If you'd like to invite kids for playdates or parties try asking nursery to put you in touch. Mine always did - they'd put it on the child's Tapestry or pass on the requesting parent's number at pickup. Individual parents may well be receptive.

Let me also reassure you that I didn't really find my "people" via the nursery drop off crowd but quickly did when DD started primary school. Not immediately but after a few whole-class parties things began to fall into place.

lanthanum · 17/12/2025 17:02

It can be a bit "luck of the draw". People often get to know the parents of children in the same class as their oldest child, and perhaps don't make the same effort to make new friends when subsequent children start school - so if a lot of the children have older siblings that may be part of it.

Anyway, play dates and parties don't have to wait for you to be friends with the parents - they can be what you use to start the ball rolling. "Jenny's been asking if Polly can come to play one day after school? Would that work for you? You're welcome to come too, of course." (Some parents would rather come the first time, if they don't know you; that might mean having to bring siblings as well.) "We're planning to go to the park tomorrow and Jenny wants to know if Wendy can come along too."
And for the birthday, just send out the invites. If you're not inviting the whole class, etiquette is not to give invites out in school in front of those not invited, but you can pass them to parents in the playground, or send individual messages. Remember to specify a date to RSVP by, and you might want to put something like "unfortunately we won't have room for any siblings".

ladycarlotta · 17/12/2025 17:05

Also London can be so anonymous in this way! People are just trying to whizz off to their day and filter out the noise. I wouldn't worry too much that the nursery gates aren't sociable, there may well be lots of lovely people there who just don't have the bandwidth to chat at that point.

jjeoreo · 17/12/2025 17:10

My kids have been to 5 nurseries and I've never made friends with nursery mums
I consider myself to be very friendly and chatty and always up for social events.

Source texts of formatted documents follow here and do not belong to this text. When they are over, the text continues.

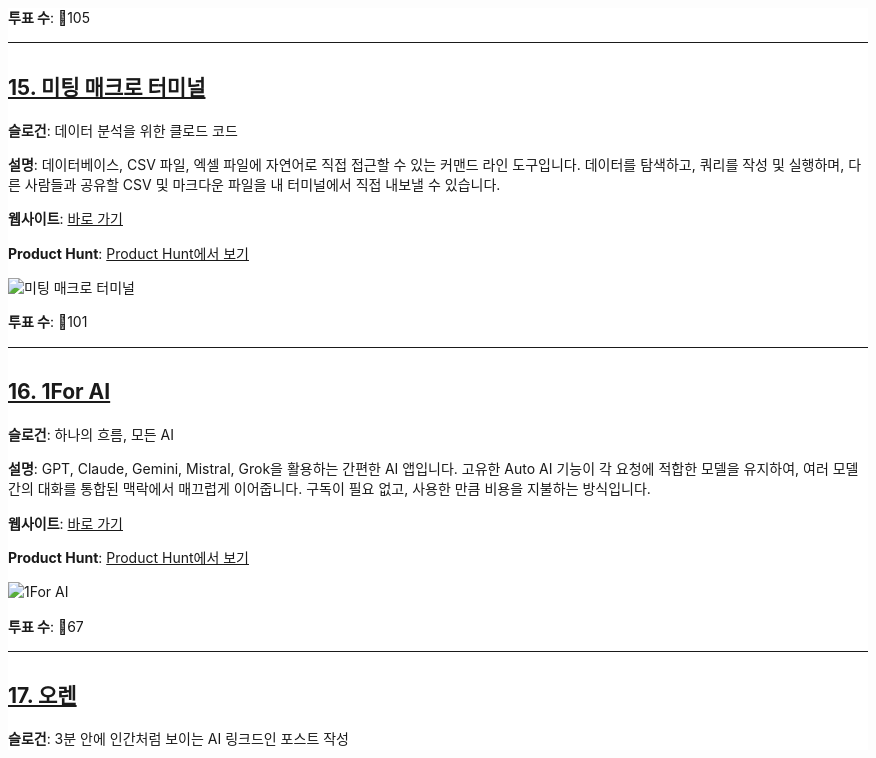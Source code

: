 **투표 수**: 🔺105

---
## [15. 미팅 매크로 터미널](https://www.producthunt.com/products/introducing-macro-terminal?utm_campaign=producthunt-api&utm_medium=api-v2&utm_source=Application%3A+genexis+%28ID%3A+133272%29)

**슬로건**: 데이터 분석을 위한 클로드 코드

**설명**: 데이터베이스, CSV 파일, 엑셀 파일에 자연어로 직접 접근할 수 있는 커맨드 라인 도구입니다. 데이터를 탐색하고, 쿼리를 작성 및 실행하며, 다른 사람들과 공유할 CSV 및 마크다운 파일을 내 터미널에서 직접 내보낼 수 있습니다.

**웹사이트**: [바로 가기](https://www.producthunt.com/r/EPHD3SSWPV5P3W?utm_campaign=producthunt-api&utm_medium=api-v2&utm_source=Application%3A+genexis+%28ID%3A+133272%29)

**Product Hunt**: [Product Hunt에서 보기](https://www.producthunt.com/products/introducing-macro-terminal?utm_campaign=producthunt-api&utm_medium=api-v2&utm_source=Application%3A+genexis+%28ID%3A+133272%29)


![미팅 매크로 터미널]()


**투표 수**: 🔺101

---
## [16. 1For AI](https://www.producthunt.com/products/1for-ai-lean-ai-for-everyone?utm_campaign=producthunt-api&utm_medium=api-v2&utm_source=Application%3A+genexis+%28ID%3A+133272%29)

**슬로건**: 하나의 흐름, 모든 AI

**설명**: GPT, Claude, Gemini, Mistral, Grok을 활용하는 간편한 AI 앱입니다. 고유한 Auto AI 기능이 각 요청에 적합한 모델을 유지하여, 여러 모델 간의 대화를 통합된 맥락에서 매끄럽게 이어줍니다. 구독이 필요 없고, 사용한 만큼 비용을 지불하는 방식입니다.

**웹사이트**: [바로 가기](https://www.producthunt.com/r/HNR25J7I2FJQIG?utm_campaign=producthunt-api&utm_medium=api-v2&utm_source=Application%3A+genexis+%28ID%3A+133272%29)

**Product Hunt**: [Product Hunt에서 보기](https://www.producthunt.com/products/1for-ai-lean-ai-for-everyone?utm_campaign=producthunt-api&utm_medium=api-v2&utm_source=Application%3A+genexis+%28ID%3A+133272%29)

![1For AI]()

**투표 수**: 🔺67

---
## [17. 오렌](https://www.producthunt.com/products/orren?utm_campaign=producthunt-api&utm_medium=api-v2&utm_source=Application%3A+genexis+%28ID%3A+133272%29)

**슬로건**: 3분 안에 인간처럼 보이는 AI 링크드인 포스트 작성
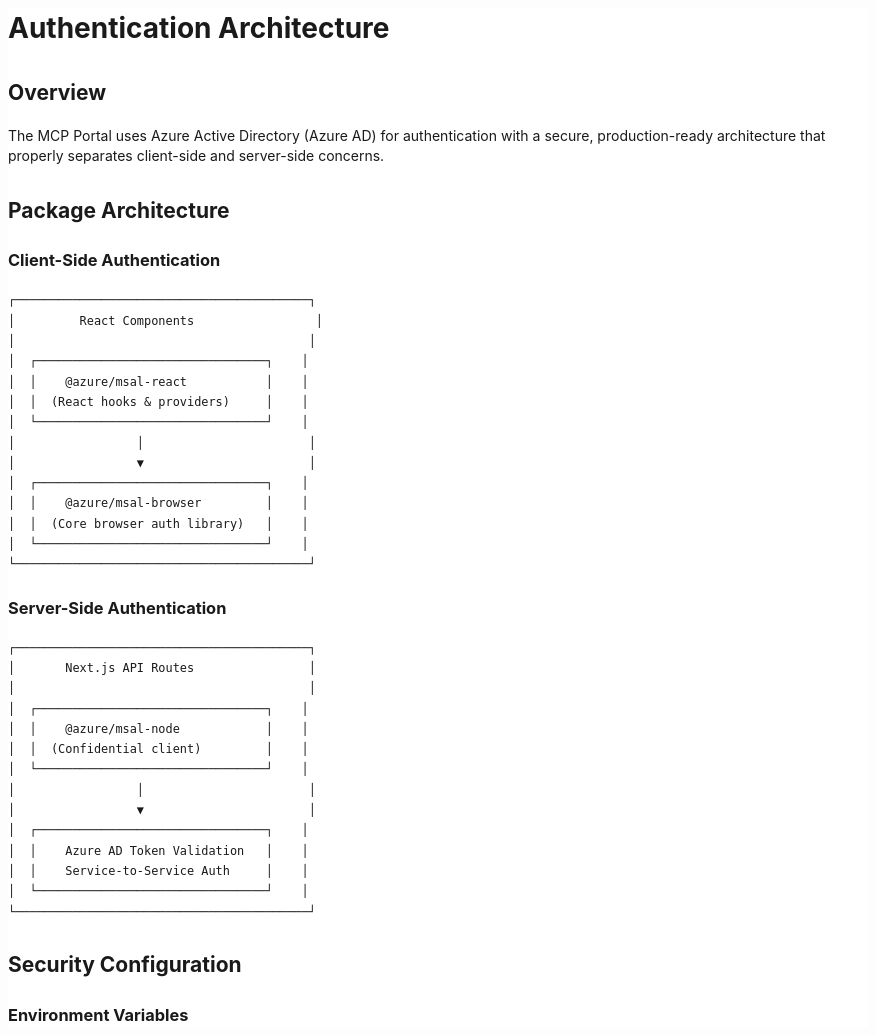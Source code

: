 # Authentication Architecture

## Overview

The MCP Portal uses Azure Active Directory (Azure AD) for authentication with a secure, production-ready architecture that properly separates client-side and server-side concerns.

## Package Architecture

### Client-Side Authentication

```
┌─────────────────────────────────────────┐
│         React Components                 │
│                                         │
│  ┌────────────────────────────────┐    │
│  │    @azure/msal-react           │    │
│  │  (React hooks & providers)     │    │
│  └────────────────────────────────┘    │
│                 │                       │
│                 ▼                       │
│  ┌────────────────────────────────┐    │
│  │    @azure/msal-browser         │    │
│  │  (Core browser auth library)   │    │
│  └────────────────────────────────┘    │
└─────────────────────────────────────────┘
```

### Server-Side Authentication

```
┌─────────────────────────────────────────┐
│       Next.js API Routes                │
│                                         │
│  ┌────────────────────────────────┐    │
│  │    @azure/msal-node            │    │
│  │  (Confidential client)         │    │
│  └────────────────────────────────┘    │
│                 │                       │
│                 ▼                       │
│  ┌────────────────────────────────┐    │
│  │    Azure AD Token Validation   │    │
│  │    Service-to-Service Auth     │    │
│  └────────────────────────────────┘    │
└─────────────────────────────────────────┘
```

## Security Configuration

### Environment Variables
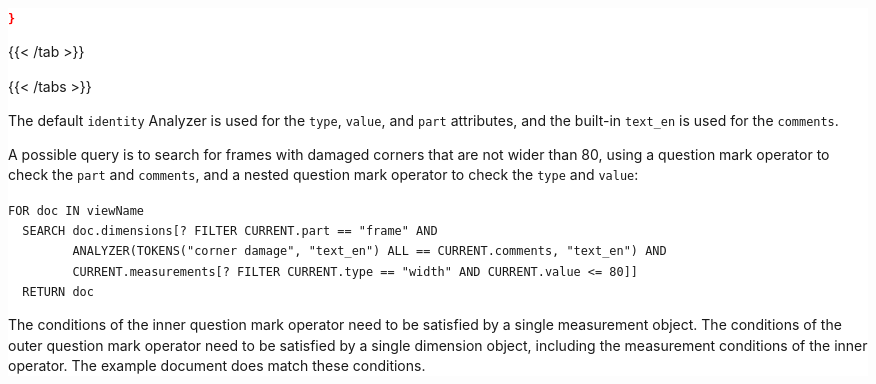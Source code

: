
 ```json
}
```
{{< /tab >}}

{{< /tabs >}}

The default `identity` Analyzer is used for the `type`, `value`, and `part`
attributes, and the built-in `text_en` is used for the `comments`.

A possible query is to search for frames with damaged corners that are not wider
than 80, using a question mark operator to check the `part` and `comments`, and
a nested question mark operator to check the `type` and `value`:

```aql
FOR doc IN viewName
  SEARCH doc.dimensions[? FILTER CURRENT.part == "frame" AND
         ANALYZER(TOKENS("corner damage", "text_en") ALL == CURRENT.comments, "text_en") AND
         CURRENT.measurements[? FILTER CURRENT.type == "width" AND CURRENT.value <= 80]]
  RETURN doc
```

The conditions of the inner question mark operator need to be satisfied by a
single measurement object. The conditions of the outer question mark operator
need to be satisfied by a single dimension object, including the measurement
conditions of the inner operator. The example document does match these
conditions.
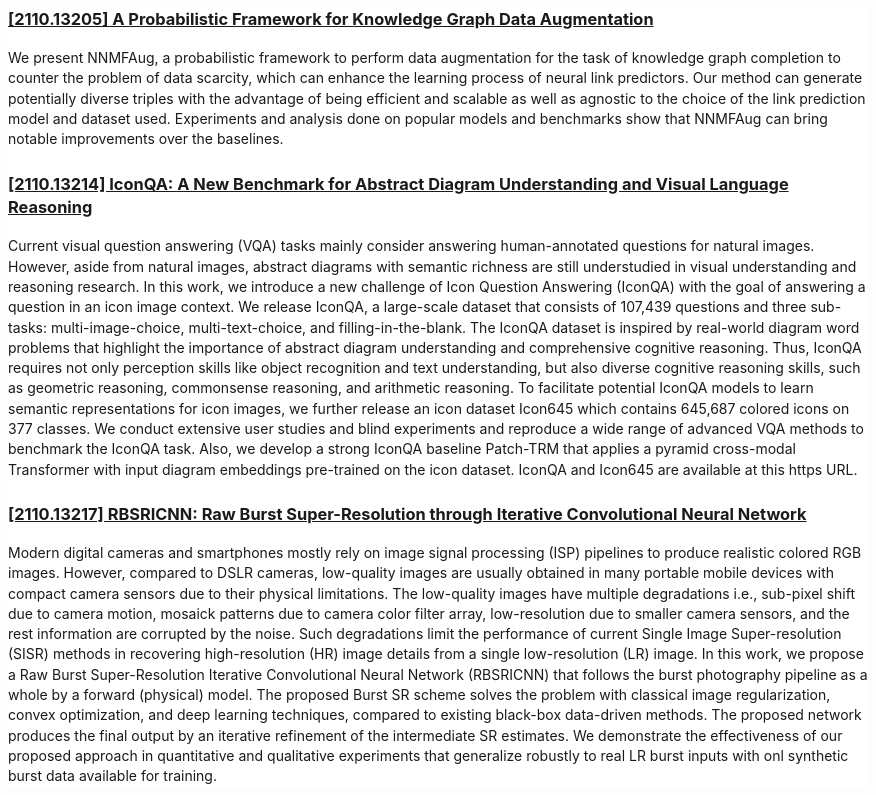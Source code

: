     

### [[2110.13205] A Probabilistic Framework for Knowledge Graph Data Augmentation](http://arxiv.org/abs/2110.13205)


  We present NNMFAug, a probabilistic framework to perform data augmentation
for the task of knowledge graph completion to counter the problem of data
scarcity, which can enhance the learning process of neural link predictors. Our
method can generate potentially diverse triples with the advantage of being
efficient and scalable as well as agnostic to the choice of the link prediction
model and dataset used. Experiments and analysis done on popular models and
benchmarks show that NNMFAug can bring notable improvements over the baselines.

    

### [[2110.13214] IconQA: A New Benchmark for Abstract Diagram Understanding and Visual Language Reasoning](http://arxiv.org/abs/2110.13214)


  Current visual question answering (VQA) tasks mainly consider answering
human-annotated questions for natural images. However, aside from natural
images, abstract diagrams with semantic richness are still understudied in
visual understanding and reasoning research. In this work, we introduce a new
challenge of Icon Question Answering (IconQA) with the goal of answering a
question in an icon image context. We release IconQA, a large-scale dataset
that consists of 107,439 questions and three sub-tasks: multi-image-choice,
multi-text-choice, and filling-in-the-blank. The IconQA dataset is inspired by
real-world diagram word problems that highlight the importance of abstract
diagram understanding and comprehensive cognitive reasoning. Thus, IconQA
requires not only perception skills like object recognition and text
understanding, but also diverse cognitive reasoning skills, such as geometric
reasoning, commonsense reasoning, and arithmetic reasoning. To facilitate
potential IconQA models to learn semantic representations for icon images, we
further release an icon dataset Icon645 which contains 645,687 colored icons on
377 classes. We conduct extensive user studies and blind experiments and
reproduce a wide range of advanced VQA methods to benchmark the IconQA task.
Also, we develop a strong IconQA baseline Patch-TRM that applies a pyramid
cross-modal Transformer with input diagram embeddings pre-trained on the icon
dataset. IconQA and Icon645 are available at this https URL.

    

### [[2110.13217] RBSRICNN: Raw Burst Super-Resolution through Iterative Convolutional Neural Network](http://arxiv.org/abs/2110.13217)


  Modern digital cameras and smartphones mostly rely on image signal processing
(ISP) pipelines to produce realistic colored RGB images. However, compared to
DSLR cameras, low-quality images are usually obtained in many portable mobile
devices with compact camera sensors due to their physical limitations. The
low-quality images have multiple degradations i.e., sub-pixel shift due to
camera motion, mosaick patterns due to camera color filter array,
low-resolution due to smaller camera sensors, and the rest information are
corrupted by the noise. Such degradations limit the performance of current
Single Image Super-resolution (SISR) methods in recovering high-resolution (HR)
image details from a single low-resolution (LR) image. In this work, we propose
a Raw Burst Super-Resolution Iterative Convolutional Neural Network (RBSRICNN)
that follows the burst photography pipeline as a whole by a forward (physical)
model. The proposed Burst SR scheme solves the problem with classical image
regularization, convex optimization, and deep learning techniques, compared to
existing black-box data-driven methods. The proposed network produces the final
output by an iterative refinement of the intermediate SR estimates. We
demonstrate the effectiveness of our proposed approach in quantitative and
qualitative experiments that generalize robustly to real LR burst inputs with
onl synthetic burst data available for training.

I think it's just working parent life. Bit sad but true. I've made lots of friends through toddler groups though or, rather, people i go for coffee with/playdates

PrincessOfPreschool · 17/12/2025 17:11

I work in a preschool outskirts of London and the parents are all friendly, lots of parties for the whole class and parent events 3x a year where they can chat. As well as school gate chatter. Maybe you're in an unfriendly area!

jey91 · 17/12/2025 19:40

Thanks all. For her next birthday I was considering posting an invite on the WhatsApp group or asking nursery to put invites in backpacks, but I’m just worried we’re now in December and no one else has done that? Also will be weird to have all these parents there that I don’t know. Her birthday is Feb

OP posts:
VikaOlson · 17/12/2025 19:54

Are they just unfriendly to you, or is no one chatting at pick up?

KitsyWitsy · 17/12/2025 20:02

3 kids and numerous nurseries and I never spoke to anyone at pick up or drop off other than the staff.

I made a friend through my middle son but it wasn’t expected. She brought her son to my son’s party and we hit it off. I never thought anyone was unfriendly just because we weren’t suddenly besties.

jey91 · 17/12/2025 20:03

VikaOlson · 17/12/2025 19:54

Are they just unfriendly to you, or is no one chatting at pick up?

No one seems to talk to each other

OP posts:
VikaOlson · 17/12/2025 20:07

jey91 · 17/12/2025 20:03

No one seems to talk to each other

Maybe no one is talking to each other because no one is posting on the group chat, no one is doing a party.
If you host a birthday party it could be a good way to meet people.

Iocanepowder · 17/12/2025 20:16

I only made a nursery mum friend at a birthday party, once I got more of a chance to chat.

Tbh I also think it’s just finding someone who you bond with. You can talk to loads of mums at the gate but don’t find a connection.